[Stored data entries]
......

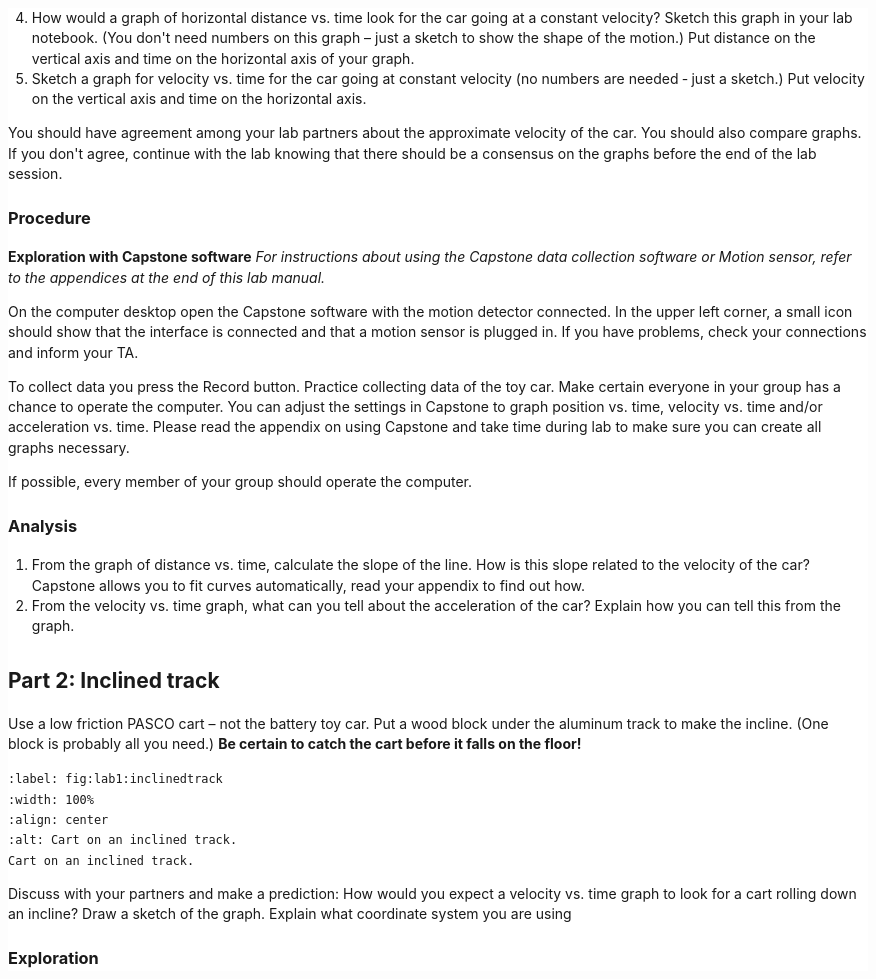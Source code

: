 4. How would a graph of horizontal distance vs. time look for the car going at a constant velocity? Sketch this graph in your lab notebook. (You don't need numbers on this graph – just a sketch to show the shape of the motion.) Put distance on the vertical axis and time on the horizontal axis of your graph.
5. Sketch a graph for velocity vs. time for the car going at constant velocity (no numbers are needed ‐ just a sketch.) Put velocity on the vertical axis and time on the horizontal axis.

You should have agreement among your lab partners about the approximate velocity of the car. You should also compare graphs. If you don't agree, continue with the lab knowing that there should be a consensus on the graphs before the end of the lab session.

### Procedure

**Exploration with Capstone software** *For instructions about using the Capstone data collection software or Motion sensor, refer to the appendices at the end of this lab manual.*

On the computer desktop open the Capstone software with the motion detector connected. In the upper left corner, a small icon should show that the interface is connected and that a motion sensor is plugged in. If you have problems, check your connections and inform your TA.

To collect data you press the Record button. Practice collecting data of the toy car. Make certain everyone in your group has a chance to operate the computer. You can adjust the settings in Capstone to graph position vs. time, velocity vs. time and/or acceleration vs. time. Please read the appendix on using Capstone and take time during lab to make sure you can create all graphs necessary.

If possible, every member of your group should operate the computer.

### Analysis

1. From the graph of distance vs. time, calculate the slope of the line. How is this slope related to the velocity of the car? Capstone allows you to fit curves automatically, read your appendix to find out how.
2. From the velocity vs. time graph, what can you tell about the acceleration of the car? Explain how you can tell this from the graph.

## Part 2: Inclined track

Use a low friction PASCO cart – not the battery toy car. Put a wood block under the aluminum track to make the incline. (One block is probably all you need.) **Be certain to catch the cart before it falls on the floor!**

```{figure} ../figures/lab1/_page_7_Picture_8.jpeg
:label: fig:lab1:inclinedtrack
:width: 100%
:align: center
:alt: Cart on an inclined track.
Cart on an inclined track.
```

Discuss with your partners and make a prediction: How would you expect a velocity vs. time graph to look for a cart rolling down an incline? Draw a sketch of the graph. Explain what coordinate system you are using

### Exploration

......

Task:
In the reply, give again exactly the lines from the beginning of the entries above through the line with "1. From the"; pictures stay out.

Reply:
Source code

: 4. How would a graph of horizontal distance vs. time look for the car going at a constant velocity? Sketch this graph in your lab notebook. (You don't need numbers on this graph – just a sketch to show the shape of the motion.) Put distance on the vertical axis and time on the horizontal axis of your graph.
5. Sketch a graph for velocity vs. time for the car going at constant velocity (no numbers are needed ‐ just a sketch.) Put velocity on the vertical axis and time on the horizontal axis.

You should have agreement among your lab partners about the approximate velocity of the car. You should also compare graphs. If you don't agree, continue with the lab knowing that there should be a consensus on the graphs before the end of the lab session.

### Procedure

**Exploration with Capstone software** *For instructions about using the Capstone data collection software or Motion sensor, refer to the appendices at the end of this lab manual.*

On the computer desktop open the Capstone software with the motion detector connected. In the upper left corner, a small icon should show that the interface is connected and that a motion sensor is plugged in. If you have problems, check your connections and inform your TA.

To collect data you press the Record button. Practice collecting data of the toy car. Make certain everyone in your group has a chance to operate the computer. You can adjust the settings in Capstone to graph position vs. time, velocity vs. time and/or acceleration vs. time. Please read the appendix on using Capstone and take time during lab to make sure you can create all graphs necessary.

If possible, every member of your group should operate the computer.

### Analysis

1. From the graph of distance vs. time, calculate the slope of the line. How is this slope related to the velocity of the car? Capstone allows you to fit curves automatically, read your appendix to find out how.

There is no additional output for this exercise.